Diana Wynne Jones, who wrote some of the twentieth century's finest children's/YA fantasies and died this March, never seemed quite grown-up. Rather than being a dignified Major Author and Living National Treasure, she had the air of a mischievous teenager who just happened to have wrinkles (like the age-cursed heroine of her Howl's Moving Castle) and might at any moment do something outrageous. I remember Diana chatting at a convention, wearing a neck-brace – her health jinx had struck again – decorated, with permission, with a frieze of dancing nymphs by an artist from the Encyclopedia of Fantasy team. This seemed entirely logical.

As an expert fantasy practitioner she gave the Encyclopedia a helping hand, mainly through trenchant notes in the margins of overly pretentious drafts: "Bollocks!" Her favourite critical quote came from a student thesis about her: "Jones disagrees." This became a household catchphrase, frequently addressed to the cat.

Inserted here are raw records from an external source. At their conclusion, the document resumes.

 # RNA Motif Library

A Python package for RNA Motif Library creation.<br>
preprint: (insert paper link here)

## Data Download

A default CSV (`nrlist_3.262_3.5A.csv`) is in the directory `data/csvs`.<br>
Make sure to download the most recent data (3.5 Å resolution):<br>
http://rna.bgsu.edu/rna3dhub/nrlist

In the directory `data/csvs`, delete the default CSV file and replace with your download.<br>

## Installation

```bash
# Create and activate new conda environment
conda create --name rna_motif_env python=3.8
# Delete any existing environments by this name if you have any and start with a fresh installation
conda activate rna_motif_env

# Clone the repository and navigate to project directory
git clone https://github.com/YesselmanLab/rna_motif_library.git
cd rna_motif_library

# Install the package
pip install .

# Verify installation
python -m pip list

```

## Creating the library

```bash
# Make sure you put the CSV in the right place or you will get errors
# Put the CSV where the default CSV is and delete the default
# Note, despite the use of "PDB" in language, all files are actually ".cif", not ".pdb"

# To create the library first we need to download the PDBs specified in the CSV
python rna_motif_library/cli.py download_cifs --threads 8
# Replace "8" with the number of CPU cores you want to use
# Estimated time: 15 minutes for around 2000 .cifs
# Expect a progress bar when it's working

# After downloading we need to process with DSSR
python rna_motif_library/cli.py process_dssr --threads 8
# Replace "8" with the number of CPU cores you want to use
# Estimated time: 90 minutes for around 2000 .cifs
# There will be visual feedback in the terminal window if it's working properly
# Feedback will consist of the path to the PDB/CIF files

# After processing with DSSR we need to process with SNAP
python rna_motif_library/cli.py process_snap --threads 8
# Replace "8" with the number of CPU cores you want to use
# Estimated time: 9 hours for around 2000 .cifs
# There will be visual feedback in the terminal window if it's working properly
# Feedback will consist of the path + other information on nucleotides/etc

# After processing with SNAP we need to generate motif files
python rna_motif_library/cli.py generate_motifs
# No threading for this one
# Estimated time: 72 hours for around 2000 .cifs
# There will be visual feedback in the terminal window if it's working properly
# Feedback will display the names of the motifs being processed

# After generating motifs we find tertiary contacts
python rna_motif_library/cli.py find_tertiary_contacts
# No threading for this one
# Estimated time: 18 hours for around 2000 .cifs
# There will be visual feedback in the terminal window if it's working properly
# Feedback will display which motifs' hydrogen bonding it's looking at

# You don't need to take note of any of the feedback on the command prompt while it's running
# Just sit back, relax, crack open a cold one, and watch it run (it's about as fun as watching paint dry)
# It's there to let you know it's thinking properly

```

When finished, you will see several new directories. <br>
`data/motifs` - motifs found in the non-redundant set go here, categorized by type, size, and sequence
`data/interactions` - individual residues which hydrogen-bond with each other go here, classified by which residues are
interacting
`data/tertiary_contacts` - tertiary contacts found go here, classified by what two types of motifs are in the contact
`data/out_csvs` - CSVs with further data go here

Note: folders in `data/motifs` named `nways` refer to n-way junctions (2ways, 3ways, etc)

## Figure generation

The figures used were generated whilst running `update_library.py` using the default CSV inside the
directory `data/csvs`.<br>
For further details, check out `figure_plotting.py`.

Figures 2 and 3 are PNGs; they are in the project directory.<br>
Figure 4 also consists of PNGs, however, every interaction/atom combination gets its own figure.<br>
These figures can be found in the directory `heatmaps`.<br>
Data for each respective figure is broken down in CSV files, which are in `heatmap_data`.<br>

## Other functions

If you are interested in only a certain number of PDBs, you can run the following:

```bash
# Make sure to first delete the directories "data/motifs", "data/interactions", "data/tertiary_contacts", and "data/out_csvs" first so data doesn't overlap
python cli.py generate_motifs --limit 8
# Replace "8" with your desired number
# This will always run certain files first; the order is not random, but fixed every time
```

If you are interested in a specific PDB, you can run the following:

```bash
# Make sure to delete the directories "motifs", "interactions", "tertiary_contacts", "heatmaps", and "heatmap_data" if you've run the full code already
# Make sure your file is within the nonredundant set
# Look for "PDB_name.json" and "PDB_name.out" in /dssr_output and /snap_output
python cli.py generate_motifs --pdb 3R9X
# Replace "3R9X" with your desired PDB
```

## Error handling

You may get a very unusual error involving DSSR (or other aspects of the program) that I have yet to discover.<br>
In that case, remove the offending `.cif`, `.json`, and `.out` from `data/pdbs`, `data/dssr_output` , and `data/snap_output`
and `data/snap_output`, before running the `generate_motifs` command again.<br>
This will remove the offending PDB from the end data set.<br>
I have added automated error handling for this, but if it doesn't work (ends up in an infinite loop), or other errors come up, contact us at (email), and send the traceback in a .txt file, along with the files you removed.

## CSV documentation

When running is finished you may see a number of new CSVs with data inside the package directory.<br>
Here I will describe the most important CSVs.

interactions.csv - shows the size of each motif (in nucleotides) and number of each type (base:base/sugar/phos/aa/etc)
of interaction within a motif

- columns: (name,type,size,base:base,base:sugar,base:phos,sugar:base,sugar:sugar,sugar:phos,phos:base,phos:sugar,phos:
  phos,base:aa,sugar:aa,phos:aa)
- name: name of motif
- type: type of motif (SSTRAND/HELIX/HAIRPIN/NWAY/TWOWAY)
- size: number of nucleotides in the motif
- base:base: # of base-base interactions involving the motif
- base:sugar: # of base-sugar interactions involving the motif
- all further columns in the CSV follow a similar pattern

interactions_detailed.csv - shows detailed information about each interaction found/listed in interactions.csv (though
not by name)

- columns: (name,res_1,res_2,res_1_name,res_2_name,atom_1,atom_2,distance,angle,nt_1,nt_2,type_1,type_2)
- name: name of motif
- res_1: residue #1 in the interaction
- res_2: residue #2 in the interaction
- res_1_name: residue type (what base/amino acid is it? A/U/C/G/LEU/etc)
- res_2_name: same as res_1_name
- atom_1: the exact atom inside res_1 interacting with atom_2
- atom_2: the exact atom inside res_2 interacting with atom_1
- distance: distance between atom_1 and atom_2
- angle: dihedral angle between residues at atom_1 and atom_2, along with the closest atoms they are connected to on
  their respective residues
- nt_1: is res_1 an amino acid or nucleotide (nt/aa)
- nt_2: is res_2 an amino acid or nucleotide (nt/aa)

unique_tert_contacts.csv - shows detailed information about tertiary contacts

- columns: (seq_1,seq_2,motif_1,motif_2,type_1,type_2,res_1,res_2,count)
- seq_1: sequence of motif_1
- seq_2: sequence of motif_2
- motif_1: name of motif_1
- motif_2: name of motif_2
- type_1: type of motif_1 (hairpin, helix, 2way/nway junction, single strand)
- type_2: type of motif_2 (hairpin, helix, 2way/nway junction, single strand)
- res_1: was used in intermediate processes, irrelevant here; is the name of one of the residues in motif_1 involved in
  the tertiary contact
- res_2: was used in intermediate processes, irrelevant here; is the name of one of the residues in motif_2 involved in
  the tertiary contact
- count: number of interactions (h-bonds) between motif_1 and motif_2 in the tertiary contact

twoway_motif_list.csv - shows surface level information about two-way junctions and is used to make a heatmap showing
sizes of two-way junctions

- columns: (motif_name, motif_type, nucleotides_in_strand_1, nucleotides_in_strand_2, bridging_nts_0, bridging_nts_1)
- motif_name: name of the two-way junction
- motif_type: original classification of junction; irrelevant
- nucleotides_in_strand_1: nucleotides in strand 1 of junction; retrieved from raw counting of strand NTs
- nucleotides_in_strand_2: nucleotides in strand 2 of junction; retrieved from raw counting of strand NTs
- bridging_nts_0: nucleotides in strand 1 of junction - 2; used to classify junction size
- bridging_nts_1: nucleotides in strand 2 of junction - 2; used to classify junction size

You must know her wonderful books: the Chrestomanci and Howl series, the Dalemark quartet, the hilariously daft Archer's Goon (adapted for BBC television), the genre-crossing Deep Secret (a fan favourite, containing a wickedly plausible SF convention) and many more.... Critics tried to pin down Diana's elusive magic; she read the results with fascination and was delighted by the tasty bits: "My favourite is the assertion that I am 'rooted in fluidity'. Obviously hydroponic, probably a lettuce, possibly a cabbage. A new light is cast." The critic, I'm told, was mortified.

It wasn't only Diana's health that was jinxed. She was convinced that disasters escaped from her books into real life. For example, there's a goddess in Drowned Ammet whose power is to raise islands: "The first time I went on a boat after writing that book, an island grew up out of the sea and stranded us." Even a visit to 10 Downing Street, when Tony Blair threw a party for top children's authors, included cursed canapés ("I took a rice thing from one of the small ladies and it came open and rice went all up my sleeve, like gummy little beetles.") and the dire political embarrassment of nearly getting trapped in the Number Ten loo.

Likewise the joy of publicity: "Did you know that the Daily Mail insists that all women have to be photographed in a skirt? And not in black. I had to buy a skirt." And again: "The feisty photographer from SFX decided that the best and most typical pose for me was halfway down the stairs to the hotel toilets, where she had me leaning against the wall idly toying with a beer bottle. Now what gave her that idea?" Some of my happiest memories of Diana are from convention bars....

Jones was still Disagreeing in her last email to me. She'd seen the proceedings of a learned seminar on her work, which she'd been too ill to attend: "the whole set of speeches from the DWJ conference (that I most miserably failed to get to; now I am glad: I would have shot upright from the audience and announced 'Jones disagrees' like anything). Anyway, these speeches had now been tidied into articles and I read them and found myself most thoroughly Derridaed and Foucaulted and always referred to as 'the Text'. In future I shall have to say 'The Text disagrees'." And she signed off in a Welsh sort of way, as Jones the Text.

Now the memories and the highly rereadable texts are all we have. If only Diana were here to disagree.


David Langford isn't much consoled to know that two final books (one short fantasy, one essay collection) are awaited.